PHILOMENA Genere: Drammatico

Regia: Stephen Frears

Interpreti: Judi Dench (Philomena Lee), Steve Coogan (Martin

Sixsmith), Sophie Kennedy Clark (Philomena giovane), Anna

Maxwell Martin (Jane), Ruth McCabe (Mother Barbara), Barbara

Jefford (sorella Hildegarde), Kate Fleetwood (sorella Hildegarde

giovane), Peter Herman (Pete Olsson), Mare Winningham (Mary),

Michelle Fairley (Sally Mitchell).

Nazionalità: Gran Bretagna

Distribuzione: BIM Distribuzione. Anno di uscita: 2013. Origine:

Gran Bretagna (2013).

Soggetto: basato sul libro "The Lost Child of Philomena Lee" di

Martin Sixsmith.

Sceneggiatura: Steve Coogan, Jeff Pope.

Fotografia (Panoramica/a colori): Robbie Ryan

Musiche: Alexandre Desplat Montagg.: Valerio Bonelli Durata: 94'

Produzione: Gabrielle Tana, Steve Coogan, Tracey Seaward.
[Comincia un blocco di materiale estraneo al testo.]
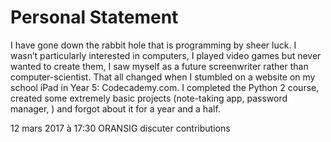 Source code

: 
# Personal Statement

I have gone down the rabbit hole that is programming by sheer luck. I wasn’t particularly interested in computers, I played video games but never wanted to create them, I saw myself as a future screenwriter rather than computer-scientist. That all changed when I stumbled on a website on my school iPad in Year 5: Codecademy.com. I completed the Python 2 course, created some extremely basic projects (note-taking app, password manager, ) and forgot about it for a year and a half. 

 12 mars 2017 à 17:30‎ ORANSIG discuter contributions‎
<!--stackedit_data:
eyJoaXN0b3J5IjpbLTE3NzM0MTA1NDcsLTEzMTY3NTkzODNdfQ
==
--> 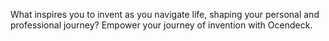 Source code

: What inspires you to invent as you navigate life, shaping your personal and professional journey? Empower your journey of invention with Ocendeck.
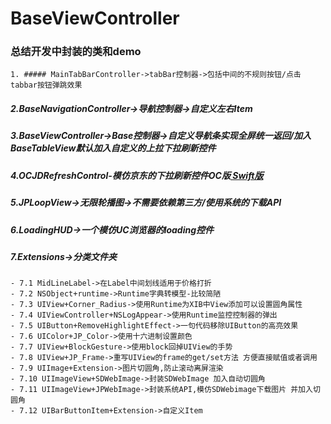 # BaseViewController   
### 总结开发中封装的类和demo   

    1. ##### MainTabBarController->tabBar控制器->包括中间的不规则按钮/点击tabbar按钮弹跳效果   
##### 2.BaseNavigationController->导航控制器->自定义左右Item     
##### 3.BaseViewController->Base控制器->自定义导航条实现全屏统一返回/加入BaseTableView默认加入自定义的上拉下拉刷新控件   
##### 4.OCJDRefreshControl-模仿京东的下拉刷新控件OC版[ Swift版](https://github.com/baiyidjp/SwiftJDRefreshControl)    
##### 5.JPLoopView->无限轮播图->不需要依赖第三方/使用系统的下载API   
##### 6.LoadingHUD->一个模仿UC浏览器的loading控件   
##### 7.Extensions->分类文件夹   
    - 7.1 MidLineLabel->在Label中间划线适用于价格打折     
    - 7.2 NSObject+runtime->Runtime字典转模型-比较简陋   
    - 7.3 UIView+Corner_Radius->使用Runtime为XIB中View添加可以设置圆角属性   
    - 7.4 UIViewController+NSLogAppear->使用Runtime监控控制器的弹出   
    - 7.5 UIButton+RemoveHighlightEffect->一句代码移除UIButton的高亮效果   
    - 7.6 UIColor+JP_Color->使用十六进制设置颜色   
    - 7.7 UIView+BlockGesture->使用block回掉UIView的手势   
    - 7.8 UIView+JP_Frame->重写UIView的frame的get/set方法 方便直接赋值或者调用   
    - 7.9 UIImage+Extension->图片切圆角,防止滚动离屏渲染   
    - 7.10 UIImageView+SDWebImage->封装SDWebImage 加入自动切圆角   
    - 7.11 UIImageView+JPWebImage->封装系统API,模仿SDWebimage下载图片 并加入切圆角   
    - 7.12 UIBarButtonItem+Extension->自定义Item   

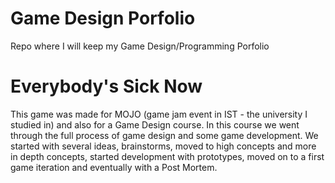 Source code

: # Game Design Porfolio

Repo where I will keep my Game Design/Programming Porfolio 


# Everybody's Sick Now
This game was made for MOJO (game jam event in IST - the university I studied in) and also for a Game Design course.
In this course we went through the full process of game design and some game development. We started with several ideas, brainstorms, moved to high concepts and more in depth concepts, started development with prototypes, moved on to a first game iteration and eventually with a Post Mortem.

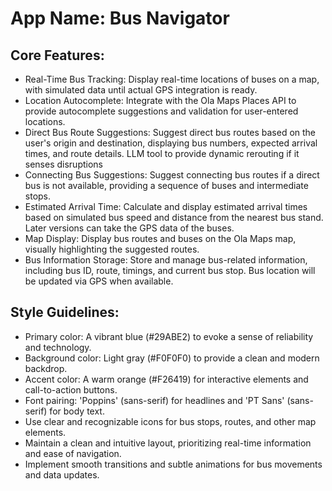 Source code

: # **App Name**: Bus Navigator

## Core Features:

- Real-Time Bus Tracking: Display real-time locations of buses on a map, with simulated data until actual GPS integration is ready.
- Location Autocomplete: Integrate with the Ola Maps Places API to provide autocomplete suggestions and validation for user-entered locations.
- Direct Bus Route Suggestions: Suggest direct bus routes based on the user's origin and destination, displaying bus numbers, expected arrival times, and route details. LLM tool to provide dynamic rerouting if it senses disruptions
- Connecting Bus Suggestions: Suggest connecting bus routes if a direct bus is not available, providing a sequence of buses and intermediate stops.
- Estimated Arrival Time: Calculate and display estimated arrival times based on simulated bus speed and distance from the nearest bus stand. Later versions can take the GPS data of the buses.
- Map Display: Display bus routes and buses on the Ola Maps map, visually highlighting the suggested routes.
- Bus Information Storage: Store and manage bus-related information, including bus ID, route, timings, and current bus stop. Bus location will be updated via GPS when available. 

## Style Guidelines:

- Primary color: A vibrant blue (#29ABE2) to evoke a sense of reliability and technology.
- Background color: Light gray (#F0F0F0) to provide a clean and modern backdrop.
- Accent color: A warm orange (#F26419) for interactive elements and call-to-action buttons.
- Font pairing: 'Poppins' (sans-serif) for headlines and 'PT Sans' (sans-serif) for body text.
- Use clear and recognizable icons for bus stops, routes, and other map elements.
- Maintain a clean and intuitive layout, prioritizing real-time information and ease of navigation.
- Implement smooth transitions and subtle animations for bus movements and data updates. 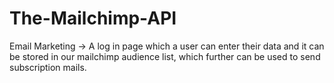 # The-Mailchimp-API
Email Marketing -> A log in page which a  user can enter their data and it can be stored  in our mailchimp audience list, which further can be used to send subscription mails.
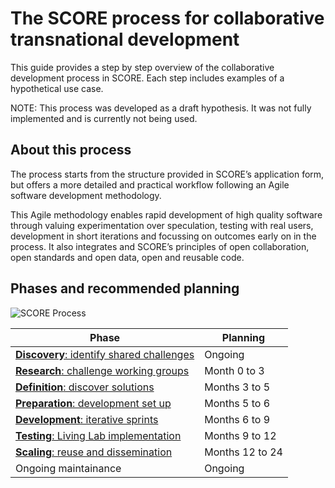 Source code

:# The SCORE process for collaborative transnational development

This guide provides a step by step overview of the collaborative development process in SCORE. Each step includes examples of a hypothetical use case.

NOTE: This process was developed as a draft hypothesis. It was not fully implemented and is currently not being used. 

## About this process

The process starts from the structure provided in SCORE’s application form, but offers a more detailed and practical workflow following an Agile software development methodology.

This Agile methodology enables rapid development of high quality software through valuing experimentation over speculation, testing with real users, development in short iterations and focussing on outcomes early on in the process. It also integrates and SCORE’s principles of open collaboration, open standards and open data, open and reusable code.

## Phases and recommended planning

![SCORE Process](/assets/score-process.svg)

| Phase                         | Planning |
|-------------------------------|----------|
| [__Discovery__: identify shared challenges](1-discovery.md)  | Ongoing |
| [__Research__: challenge working groups](2-research.md) | Month 0 to 3 |
| [__Definition__: discover solutions](3-definition.md) | Months 3 to 5 |
| [__Preparation__: development set up](4-preparation.md) | Months 5 to 6 |
| [__Development__: iterative sprints](5-development.md) | Months 6 to 9 |
| [__Testing__: Living Lab implementation](6-testing.md) | Months 9 to 12 |
| [__Scaling__: reuse and dissemination](7-scaling.md) | Months 12 to 24 |
| Ongoing maintainance          | Ongoing |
Giudizio: Consigliabile/problematico/dibattiti * *

Tematiche: Donna; Famiglia - genitori figli; Libertà; Omosessualità; Solidarietà-Amore; Storia;

Tematiche religiose;

Soggetto

Irlanda 1952. Rimasta incinta, la minorenne Philomena viene mandata in convento dove, dopo il parto,

vive separata dal neonato che vede raramente. Inutilmente prova ad opporsi quando il bambino viene dato

in adozione ad una famiglia benestante di Washington. Cinquanta anni dopo, Philomena, sposata, madre e

ora vedova, incontra casualmente il giornalista Martin Sixsmith. Costui, incuriosito dalla storia, accetta,

dopo qualche incertezza di occuparsene e di scriverne un libro. Comincia allora una ricerca che porta i

due negli Stati Uniti, fino alla ricostruzione della verità, al ritorno in Patria e ad un confronto finale con le

suore dello stesso convento, in particolare con quella, vivente, che si era occupata a suo tempo

dell'affidamento del piccolo.

Valutazione Pastorale

In concorso a Venezia 70, il film è stato a lungo in lizza per i premi più importanti, ottenendo alla fine

solo il Leone per la migliore sceneggiatura. Ha fatto invece incetta di molti premi 'collaterali', primo tra i

quali il Premio SIGNIS, il più antico tra i riconoscimenti attribuiti al Lido (in precedenza era il Premio

OCIC). La giuria internazionale ha assegnato il premio al film: "Perchè offre un intenso e sorprendente

ritratto di una donna resa libera dalla Fede. Nella sua ricerca della verità, sarà sollevata dal peso di un'

ingiustizia subita grazie alla sua capacità di perdonare". Verità e perdono sono certamente i due elementi

dentro i quali è racchiusa la parabola di Philomena, che da giovanissima subisce una violenza impossibile

da dimenticare, che infatti per mezzo secolo non dimentica e che pure, ricostruiti i fatti, non alimenta in

lei istinti di vendetta o di rivincita. Al giornalista che si meraviglia di tale generosità, la donna, anziana

ma lucida, offre una lezione di civiltà e umanità, derivata da una fede che non è dogma ma intelligenza,

tesoro di spirito e di preghiera, apertura verso l'altro. Giustamente premiato per la scrittura incalzante,

serrata, stringata del copione, il film offre molti altri temi sottotraccia, sguardi non convenzionali sulla

società inglese e americana, sulla religione, sulla famiglia. La regia di Frears miscela come sempre al

meglio serenità, furbizia, attualità. E Judi Dench avrebbe meritato la coppa Volpi a Venezia come

migliore attrice. Resta un film di notevole impatto drammatico che, dal punto di vista pastorale, è da

valutare come consigliabile, problematico e adatto per dibattiti.

Utilizzazione

Il film è da utilizzare in programmazione ordinaria e in molte occasioni successive dove sia possibile

avviare riflessioni sui molti argomenti che la storia propone.